Darwin Excels in Complex Data Mining Projects for Nautilus Systems

  • October 01 1999, 1:00am EDT

BACKGROUND: Nautilus Systems, Inc. is a business and computer consulting firm focusing on data mining and data warehousing. Nautilus Systems builds 1:1 marketing and customer relationship management solutions for industries including healthcare, financial services, telecommunications and government. In addition to competitive research and analysis skills, Nautilus Systems has developed unique methodologies to enable automated analysis of the large volumes of data generated within and external to organizations.

PLATFORMS: Windows NT/95/98 client, UNIX server environment. Sun Solaris and HP-UX servers support both single and multiprocessor (SMP) environments. We used an NT client and UltraSPARC II server with two 250 MHz processors.
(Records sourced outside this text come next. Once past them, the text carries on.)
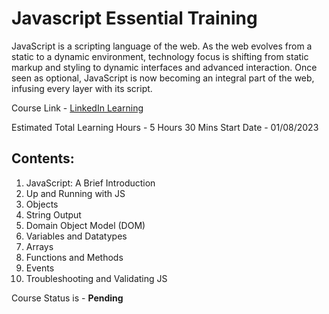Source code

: # Javascript Essential Training

JavaScript is a scripting language of the web. As the web evolves from a static to a dynamic environment, technology focus is shifting from static markup and styling to dynamic interfaces and advanced interaction. Once seen as optional, JavaScript is now becoming an integral part of the web, infusing every layer with its script.

Course Link - <a href="https://www.linkedin.com/learning/javascript-essential-training" target="_blank">LinkedIn Learning</a>

Estimated Total Learning Hours - 5 Hours 30 Mins
Start Date - 01/08/2023

## Contents:
1. JavaScript: A Brief Introduction
2. Up and Running with JS 
3. Objects
4. String Output
5. Domain Object Model (DOM)
6. Variables and Datatypes
7. Arrays
8. Functions and Methods
9. Events
10. Troubleshooting and Validating JS


Course Status is - **Pending**

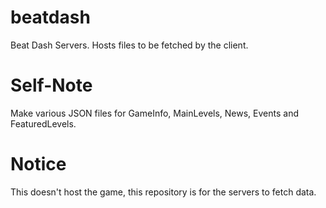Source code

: # beatdash
Beat Dash Servers.
Hosts files to be fetched by the client.

# Self-Note
Make various JSON files for GameInfo, MainLevels, News, Events and FeaturedLevels.

# Notice
This doesn't host the game, this repository is for the servers to fetch data.
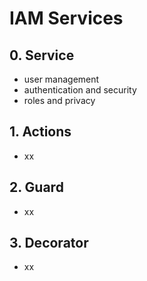 # IAM Services
## 0. Service 
- user management
- authentication and security
- roles and privacy
## 1. Actions
- xx
## 2. Guard
- xx
## 3. Decorator
- xx

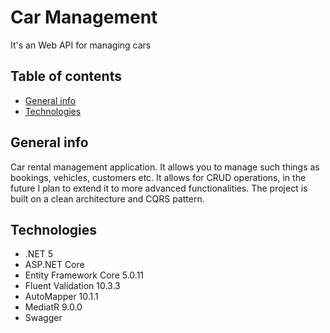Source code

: # Car Management
It's an Web API for managing cars

## Table of contents
* [General info](#general-info)
* [Technologies](#technologies)

## General info
Car rental management application. It allows you to manage such things as bookings, vehicles, customers etc. It allows for CRUD operations, in the future I plan to extend it to more advanced functionalities.
The project is built on a clean architecture and CQRS pattern.

## Technologies
* .NET 5
* ASP.NET Core
* Entity Framework Core 5.0.11
* Fluent Validation 10.3.3
* AutoMapper 10.1.1
* MediatR 9.0.0
* Swagger
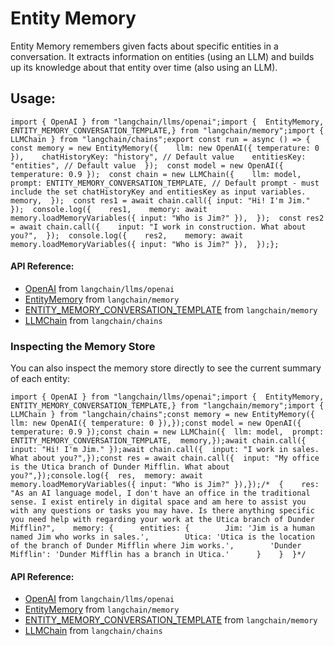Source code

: Entity Memory
=============

Entity Memory remembers given facts about specific entities in a conversation. It extracts information on entities (using an LLM) and builds up its knowledge about that entity over time (also using an LLM).

Usage:[​](#usage "Direct link to Usage:")
-----------------------------------------

    import { OpenAI } from "langchain/llms/openai";import {  EntityMemory,  ENTITY_MEMORY_CONVERSATION_TEMPLATE,} from "langchain/memory";import { LLMChain } from "langchain/chains";export const run = async () => {  const memory = new EntityMemory({    llm: new OpenAI({ temperature: 0 }),    chatHistoryKey: "history", // Default value    entitiesKey: "entities", // Default value  });  const model = new OpenAI({ temperature: 0.9 });  const chain = new LLMChain({    llm: model,    prompt: ENTITY_MEMORY_CONVERSATION_TEMPLATE, // Default prompt - must include the set chatHistoryKey and entitiesKey as input variables.    memory,  });  const res1 = await chain.call({ input: "Hi! I'm Jim." });  console.log({    res1,    memory: await memory.loadMemoryVariables({ input: "Who is Jim?" }),  });  const res2 = await chain.call({    input: "I work in construction. What about you?",  });  console.log({    res2,    memory: await memory.loadMemoryVariables({ input: "Who is Jim?" }),  });};

#### API Reference:

*   [OpenAI](/docs/api/llms_openai/classes/OpenAI) from `langchain/llms/openai`
*   [EntityMemory](/docs/api/memory/classes/EntityMemory) from `langchain/memory`
*   [ENTITY\_MEMORY\_CONVERSATION\_TEMPLATE](/docs/api/memory/variables/ENTITY_MEMORY_CONVERSATION_TEMPLATE) from `langchain/memory`
*   [LLMChain](/docs/api/chains/classes/LLMChain) from `langchain/chains`

### Inspecting the Memory Store[​](#inspecting-the-memory-store "Direct link to Inspecting the Memory Store")

You can also inspect the memory store directly to see the current summary of each entity:

    import { OpenAI } from "langchain/llms/openai";import {  EntityMemory,  ENTITY_MEMORY_CONVERSATION_TEMPLATE,} from "langchain/memory";import { LLMChain } from "langchain/chains";const memory = new EntityMemory({  llm: new OpenAI({ temperature: 0 }),});const model = new OpenAI({ temperature: 0.9 });const chain = new LLMChain({  llm: model,  prompt: ENTITY_MEMORY_CONVERSATION_TEMPLATE,  memory,});await chain.call({ input: "Hi! I'm Jim." });await chain.call({  input: "I work in sales. What about you?",});const res = await chain.call({  input: "My office is the Utica branch of Dunder Mifflin. What about you?",});console.log({  res,  memory: await memory.loadMemoryVariables({ input: "Who is Jim?" }),});/*  {    res: "As an AI language model, I don't have an office in the traditional sense. I exist entirely in digital space and am here to assist you with any questions or tasks you may have. Is there anything specific you need help with regarding your work at the Utica branch of Dunder Mifflin?",    memory: {      entities: {        Jim: 'Jim is a human named Jim who works in sales.',        Utica: 'Utica is the location of the branch of Dunder Mifflin where Jim works.',        'Dunder Mifflin': 'Dunder Mifflin has a branch in Utica.'      }    }  }*/

#### API Reference:

*   [OpenAI](/docs/api/llms_openai/classes/OpenAI) from `langchain/llms/openai`
*   [EntityMemory](/docs/api/memory/classes/EntityMemory) from `langchain/memory`
*   [ENTITY\_MEMORY\_CONVERSATION\_TEMPLATE](/docs/api/memory/variables/ENTITY_MEMORY_CONVERSATION_TEMPLATE) from `langchain/memory`
*   [LLMChain](/docs/api/chains/classes/LLMChain) from `langchain/chains`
PROBLEM SOLVED: Nautilus Systems was contracted by the U.S. Air Force to determine whether the right components were deployed in the F-15 wartime-readiness spares kits for a required 30-days' support. The goal was to maximize operational readiness and minimize offline servicing. Nautilus Systems implemented a data warehouse of maintenance and operational data and then applied Darwin (formerly of Thinking Machines Corporation, now acquired by Oracle) data mining software. Darwin found a previously hidden correlation between the replacement of a landing strut and the failure of an "O" ring on a hydraulic bypass valve from 10 to 100 hours later. Changing the service manual to include the "O" ring service with the strut service would increase operations availability of that aircraft. Darwin rapidly enabled us to help this vendor ensure its product's viability, minimize loss and keep its consumers flying.

PRODUCT FUNCTIONALITY: Darwin accessed both ASCII and RDBMS data using MERANT DataDirect (formerly INTERSOLV) ODBC drivers. Darwin Release 3.5 supports three data mining algorithms (neural networks, classification and regression trees and k-nearest neighbors) based on the correct belief that there is no best algorithm and that a variety of algorithms is necessary to build accurate models. Darwin uses Microsoft Excel for graphing data mining results and Microsoft Internet Explorer for online help. Users familiar with the Windows NT/95/98 user interface will have no difficulty navigating Darwin. Additionally, Darwin has six wizards that assist in building models: Text Import, Database Import, Missing Values, Key Fields, Model Seeker (automatically builds multiple models and selects the best) and Model Compare. Darwin 3.6 will add k-means clustering and database writeback.

STRENGTHS: Darwin's client/server architecture combines an intuitive Windows interface with Darwin's parallel, scalable architecture and multi-algorithmic approach. The ability to rapidly access large databases yields better models for more accurate results. Unlike many other data mining products, Darwin uses all available data, without preconceived notions of which portions will be most relevant, finding patterns that are often otherwise missed. Darwin's wizards as well as workflow and scripting features simplify and automate the data mining process. Tuning options still provide a high level of control to expert users. Darwin's deployable models enable easy integration with applications at customer touchpoints.

WEAKNESSES: Darwin's current visualization is bound by Microsoft Excel but is easily augmented by using other data visualization tools. Interfacing directly to third-party visualization tools would make this an outstanding data mining product.

SELECTION CRITERIA: We chose Darwin for its spectrum of algorithms, quality of models, ease of use (especially modeling wizards), high speed and ability to handle very large data sets. Darwin is very easy to use but is best leveraged by subject-matter experts with large volumes of clean data and with well-defined problems to address. Darwin excels against large, complex problems that seek discovery of unknown relationships or consumer behavior. Darwin's exportable models move these discovered patterns to external actionable applications, a capability especially important for customer relationship management.

DELIVERABLES: Wizards, interactive tree display, lift charts, sensitivity analysis, ROI and margin graphs, error tables and decision tree rules are easy to use. Exportable models (as C, C++ and Java code) are easily deployed for campaign management or call center integration.

VENDOR SUPPORT: The vendor provides phone support and on-site training and professional services. Support personnel were knowledgeable and very responsive to us.

DOCUMENTATION: User manuals are available; however, Darwin's online help answers most questions.